Egypt's most iconic political prisoner is free at last. Does his release point towards structural change, or is it just a symbolic gesture under pressure?
30 September, 2025

On 21 September, Egyptian President Abdel Fattah al-Sisi referred the country’s proposed amendments to the Criminal Procedure Law back to parliament, just months after lawmakers had passed them.

A day later, he issued a presidential pardon for six detainees - among them the prominent activist Alaa Abdel Fattah.

Two days after the announcement, the UN High Commissioner for Human Rights welcomed Alaa’s release as a “positive development” but rejected the proposed law, urging Egypt to use this moment to review its flaws.

The UN also renewed calls for the release of Egypt’s estimated 60,000 political prisoners.

Alaa Abdel Fattah's release sparked cautious optimism within Egypt’s political and human rights circles. Yet the mood quickly soured as security forces detained several activists and rights defenders across the country that same week.

Such contrasting signals have revived a central question: is Egypt embarking on a genuine path of reform, or are these just temporary gestures in response to internal and external pressures?

A controversial law returned

Sisi relied on Article 123 of the constitution to send the Criminal Procedure Law back to parliament - a code often described as Egypt’s “second constitution” for its role in shaping the relationship between citizens and the state in the justice system.

His office explained the decision as a response to “numerous appeals” urging revisions to the legislation, which parliament had approved on 29 April 2025.

Critics warned that the law has been rushed without adequate consultation, and that vague provisions - including those allowing preventive detention for the “disturbance of public order” - risk arbitrary or prolonged detention, effectively turning it into punishment before trial.

Legal experts also cite conflicts with constitutional guarantees, weak safeguards for defendants, and an appeals system tilted toward the state.

They caution that the overhaul is too sweeping and hasty for legislation of this importance.

The presidency’s statement called for “stronger guarantees for the sanctity of homes and defendants’ rights before investigators and courts, more alternatives to pretrial detention, and clearer wording to remove ambiguities”. The intervention followed months of legal and civil society criticism at home and abroad.

The decision, followed by Alaa’s release, was welcomed by political parties and rights groups, who hailed them as a “victory for civil society” and a chance to calm Egypt’s tense political climate.

"Abdel-Fattah has already served his prison sentence and his continued imprisonment is unlawful," Egyptian MP Freddy al-Baiady told The New Arab.
Alaa Abdel Fattah, a leading voice in Egypt's 2011 Arab Spring protests, has been imprisoned for most of the past 12 years. [Getty]
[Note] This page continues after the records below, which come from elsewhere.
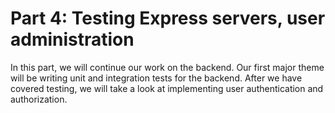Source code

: # Part 4: Testing Express servers, user administration
In this part, we will continue our work on the backend. Our first major theme will be writing unit and integration tests for the backend. After we have covered testing, we will take a look at implementing user authentication and authorization.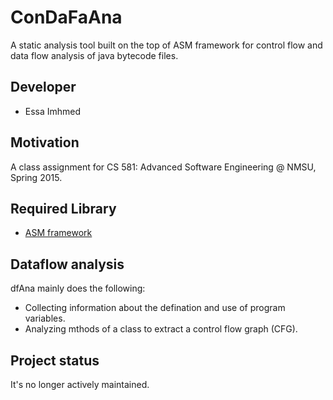 # ConDaFaAna
A static analysis tool built on the top of ASM framework for control flow and data flow analysis of java bytecode files.
## Developer
- Essa Imhmed
## Motivation
A class assignment for CS 581: Advanced Software Engineering @ NMSU, Spring 2015.
## Required Library
- [ASM framework](https://www.cs.nmsu.edu/~eimhmed/MemPerfAna/classMemPerfAna.html)
## Dataflow analysis
dfAna mainly does the following:
- Collecting information about the defination and use of program variables.
- Analyzing mthods of a class to extract a control flow graph (CFG).
## Project status
 It's no longer actively maintained.

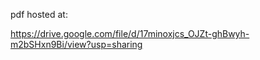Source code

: pdf hosted at:

 https://drive.google.com/file/d/17minoxjcs_OJZt-ghBwyh-m2bSHxn9Bi/view?usp=sharing
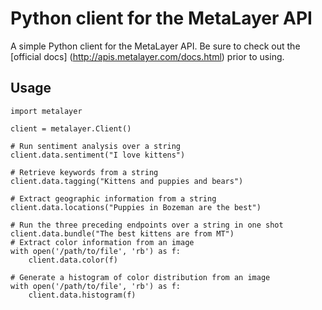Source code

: Python client for the MetaLayer API
===================================

A simple Python client for the MetaLayer API. Be sure to check out the [official docs] (http://apis.metalayer.com/docs.html) prior to using.

Usage
-----
    import metalayer

    client = metalayer.Client()

    # Run sentiment analysis over a string
    client.data.sentiment("I love kittens")

    # Retrieve keywords from a string
    client.data.tagging("Kittens and puppies and bears")

    # Extract geographic information from a string
    client.data.locations("Puppies in Bozeman are the best")

    # Run the three preceding endpoints over a string in one shot
    client.data.bundle("The best kittens are from MT")
    # Extract color information from an image
    with open('/path/to/file', 'rb') as f:
        client.data.color(f)

    # Generate a histogram of color distribution from an image
    with open('/path/to/file', 'rb') as f:
        client.data.histogram(f)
Prominent lawyer Malek Adly called the referral “a win for dialogue,” crediting efforts by the press and lawyers’ syndicates and NGOs to press their objections effectively.

For Adly, the move is recognition that genuine concerns exist, requiring serious debate to produce a fair law.
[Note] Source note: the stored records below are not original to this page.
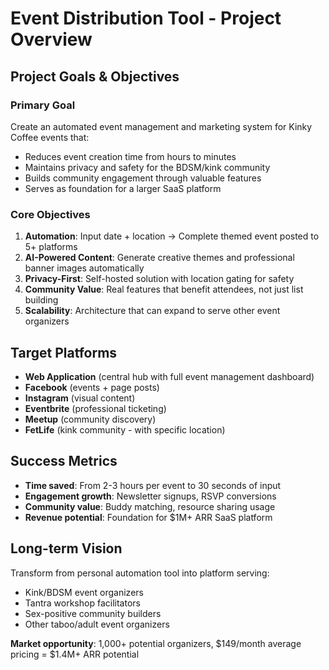 # Event Distribution Tool - Project Overview

## Project Goals & Objectives

### Primary Goal
Create an automated event management and marketing system for Kinky Coffee events that:
- Reduces event creation time from hours to minutes
- Maintains privacy and safety for the BDSM/kink community  
- Builds community engagement through valuable features
- Serves as foundation for a larger SaaS platform

### Core Objectives
1. **Automation**: Input date + location → Complete themed event posted to 5+ platforms
2. **AI-Powered Content**: Generate creative themes and professional banner images automatically
3. **Privacy-First**: Self-hosted solution with location gating for safety
4. **Community Value**: Real features that benefit attendees, not just list building
5. **Scalability**: Architecture that can expand to serve other event organizers

## Target Platforms
- **Web Application** (central hub with full event management dashboard)
- **Facebook** (events + page posts)
- **Instagram** (visual content)
- **Eventbrite** (professional ticketing)  
- **Meetup** (community discovery)
- **FetLife** (kink community - with specific location)

## Success Metrics
- **Time saved**: From 2-3 hours per event to 30 seconds of input
- **Engagement growth**: Newsletter signups, RSVP conversions
- **Community value**: Buddy matching, resource sharing usage
- **Revenue potential**: Foundation for $1M+ ARR SaaS platform

## Long-term Vision
Transform from personal automation tool into platform serving:
- Kink/BDSM event organizers
- Tantra workshop facilitators  
- Sex-positive community builders
- Other taboo/adult event organizers

**Market opportunity**: 1,000+ potential organizers, $149/month average pricing = $1.4M+ ARR potential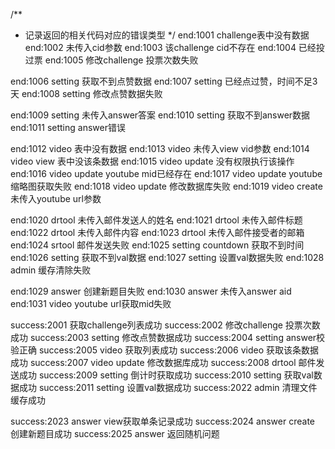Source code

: /**
 * 记录返回的相关代码对应的错误类型
 */
end:1001 challenge表中没有数据
end:1002 未传入cid参数
end:1003 该challenge cid不存在
end:1004 已经投过票
end:1005 修改challenge 投票次数失败

end:1006 setting 获取不到点赞数据
end:1007 setting 已经点过赞，时间不足3天
end:1008 setting 修改点赞数据失败

end:1009 setting 未传入answer答案
end:1010 setting 获取不到answer数据
end:1011 setting answer错误

end:1012 video 表中没有数据
end:1013 video 未传入view vid参数
end:1014 video view 表中没该条数据
end:1015 video update 没有权限执行该操作
end:1016 video update youtube mid已经存在
end:1017 video update youtube 缩略图获取失败
end:1018 video update 修改数据库失败
end:1019 video create 未传入youtube url参数

end:1020 drtool 未传入邮件发送人的姓名
end:1021 drtool 未传入邮件标题
end:1022 drtool 未传入邮件内容
end:1023 drtool 未传入邮件接受者的邮箱
end:1024 srtool 邮件发送失败
end:1025 setting countdown 获取不到时间
end:1026 setting 获取不到val数据
end:1027 setting 设置val数据失败
end:1028 admin 缓存清除失败

end:1029 answer 创建新题目失败
end:1030 answer 未传入answer aid
end:1031 video youtube url获取mid失败

success:2001 获取challenge列表成功
success:2002 修改challenge 投票次数成功
success:2003 setting 修改点赞数据成功
success:2004 setting answer校验正确
success:2005 video 获取列表成功
success:2006 video 获取该条数据成功
success:2007 video update 修改数据库成功
success:2008 drtool 邮件发送成功
success:2009 setting 倒计时获取成功
success:2010 setting 获取val数据成功
success:2011 setting 设置val数据成功
success:2022 admin 清理文件缓存成功

success:2023 answer view获取单条记录成功
success:2024 answer create 创建新题目成功
success:2025 answer 返回随机问题

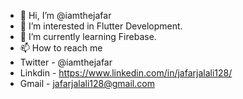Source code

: - 👋 Hi, I’m @iamthejafar
- 👀 I’m interested in Flutter Development.
- 🌱 I’m currently learning Firebase.
- 📫 How to reach me 
-  Twitter - @iamthejafar
-  Linkdin - https://www.linkedin.com/in/jafarjalali128/
-  Gmail - jafarjalali128@gmail.com

<!---
iamthejafar/iamthejafar is a ✨ special ✨ repository because its `README.md` (this file) appears on your GitHub profile.
You can click the Preview link to take a look at your changes.
--->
But others doubt the parliament’s independence. Amr Hashim Rabie, a member of the National Dialogue’s board, said the legislature would likely play only a procedural role, rubber-stamping instructions from Sisi’s legal advisers rather than holding meaningful debate. “This will be a staged show of responsiveness,” he told The New Arab.

Adly counters that reform depends less on legal drafting than on implementation. “Even a perfect law means nothing if violations continue. The real test is enforcement.”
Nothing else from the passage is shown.